Now, of course, I know that the three-year-old who died in that fire was my half-brother.

Three of the five half siblings who survived the fire are still alive.

I'm intentionally not naming anyone in the family because I have absolutely no right to revive tragic memories in their lives -- and it's not that difficult for me to surmise that the existence of me or of my mother is not something they would wish to embrace.

I'm just guessing, however -- better safe than sorry.

Most of my friends know about the dozens and dozens of people I've helped over the years, in finding and connecting with their own missing or hidden family members.

I'm sure that my friends can see the irony here -- and how frustrating it must be to use such self-restraint.

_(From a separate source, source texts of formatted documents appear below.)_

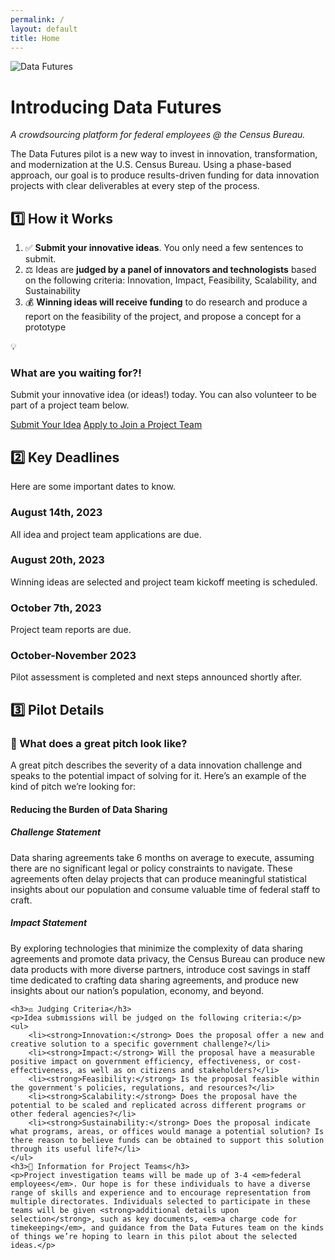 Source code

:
 ```yaml
---
permalink: /
layout: default
title: Home
---
```

<img src="{{ site.baseurl }}/assets/img/data-futures-logo.png" alt="Data Futures" class="site-logo">
<h1 class="site-page-title">Introducing Data Futures</h1>
<p class="site-page-subtitle"><em>A crowdsourcing platform for federal employees @ the Census Bureau.</em></p>
<p>
	The Data Futures pilot is a new way to invest in innovation, transformation, and modernization at the U.S. Census Bureau. Using a phase-based approach, our goal is to produce results-driven funding for data innovation projects with clear deliverables at every step of the process.
</p>
<section id="section-how-it-works">
	<h2>1️⃣ How it Works</h2>
	<ol>
		<li>✅ <strong>Submit your innovative ideas</strong>. You only need a few sentences to submit.</li>
		<li>⚖️ Ideas are <strong>judged by a panel of innovators and technologists</strong> based on the following criteria: Innovation, Impact, Feasibility, Scalability, and Sustainability</li>
		<li>💰 <strong>Winning ideas will receive funding</strong> to do research and produce a report on the feasibility of the project, and propose a concept for a prototype</li>
	</ol>
	<div class="cta-container grid-container">
		<div class="col emoji-col">💡</div>
		<div class="col">
			<h3>What are you waiting for?!</h3>
			<p>Submit your innovative idea (or ideas!) today. You can also volunteer to be part of a project team below.</p>
			<a class="button" href="https://airtable.com/appbHalGlnbgesWMy/shrVFf5AOiYfseJ0m" target="_blank">Submit Your Idea</a>
			<a class="button" href="https://airtable.com/appbHalGlnbgesWMy/shrJR9AAOjchxQLlP" target="_blank">Apply to Join a Project Team</a>
		</div>
	</div>
</section>
<section class="section-deadlines" id="section-deadlines">
	<div class="grid-container">
		<div class="col">
			<h2>2️⃣ Key Deadlines</h2>
			<p>Here are some important dates to know.</p>
		</div>
		<div class="col">
			<div class="milestone">
				<h3>August 14th, 2023</h3>
				<p>All idea and project team applications are due.</p>
			</div>
			<div class="milestone">
				<h3>August 20th, 2023</h3>
				<p>Winning ideas are selected and project team kickoff meeting is scheduled.</p>
			</div>
			<div class="milestone">
				<h3>October 7th, 2023</h3>
				<p>Project team reports are due.</p>
			</div>
			<div class="milestone">
				<h3>October-November 2023</h3>
				<p>Pilot assessment is completed and next steps announced shortly after.</p>
			</div>
		</div>
	</div>
</section>
<section class="pilot-details">
	<h2>3️⃣ Pilot Details</h2>
	<h3>🔎 What does a great pitch look like?</h3>
	<p>
		A great pitch describes the severity of a data innovation challenge and speaks to the potential impact
		of solving for it. Here’s an example of the kind of pitch we’re looking for:
	</p>
	<div class="example-pitch">
		<h4>Reducing the Burden of Data Sharing</h4>
		<h5>Challenge Statement</h5>
		<p>
			Data sharing agreements take 6 months on average to execute, assuming there are no significant legal 
			or policy constraints to navigate. These agreements often delay projects that can produce meaningful 
			statistical insights about our population and consume valuable time of federal staff to craft. 
		</p>
		<h5>Impact Statement</h5>
		<p>
			By exploring technologies that minimize the complexity of data sharing agreements and promote 
			data privacy, the Census Bureau can produce new data products with more diverse partners, 
			introduce cost savings in staff time dedicated to crafting data sharing agreements, and produce 
			new insights about our nation’s population, economy, and beyond.
		</p>
	</div>

	<h3>⚖️ Judging Criteria</h3>
	<p>Idea submissions will be judged on the following criteria:</p>
	<ul>
		<li><strong>Innovation:</strong> Does the proposal offer a new and creative solution to a specific government challenge?</li>
		<li><strong>Impact:</strong> Will the proposal have a measurable positive impact on government efficiency, effectiveness, or cost-effectiveness, as well as on citizens and stakeholders?</li>
		<li><strong>Feasibility:</strong> Is the proposal feasible within the government's policies, regulations, and resources?</li>
		<li><strong>Scalability:</strong> Does the proposal have the potential to be scaled and replicated across different programs or other federal agencies?</li>
		<li><strong>Sustainability:</strong> Does the proposal indicate what programs, areas, or offices would manage a potential solution? Is there reason to believe funds can be obtained to support this solution through its useful life?</li>
	</ul>
	<h3>🚀 Information for Project Teams</h3>
	<p>Project investigation teams will be made up of 3-4 <em>federal employees</em>. Our hope is for these individuals to have a diverse range of skills and experience and to encourage representation from multiple directorates. Individuals selected to participate in these teams will be given <strong>additional details upon selection</strong>, such as key documents, <em>a charge code for timekeeping</em>, and guidance from the Data Futures team on the kinds of things we’re hoping to learn in this pilot about the selected ideas.</p>
</section>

The book I'm writing will focus not only on the fathers I had, didn't have and wished I had had, but on the challenges I've faced -- and about the astounding ways I learned to compensate -- just to survive.

It will provide details of some of the most interesting, infamous and inspiring people I've encountered, and about the things I learned from them -- in spite of or in lieu of the fathers that chose not to take on that role in my life.

I'm writing this book because I've recently discovered that I fathered a child many years ago.

There's no way that I can go back in time and be the father he deserved -- but at the very least, I can share with him, and my newly discovered granddaughters, what I learned along the way -- mistakes and all.

You see, that house fire involved their aunts and uncles as well.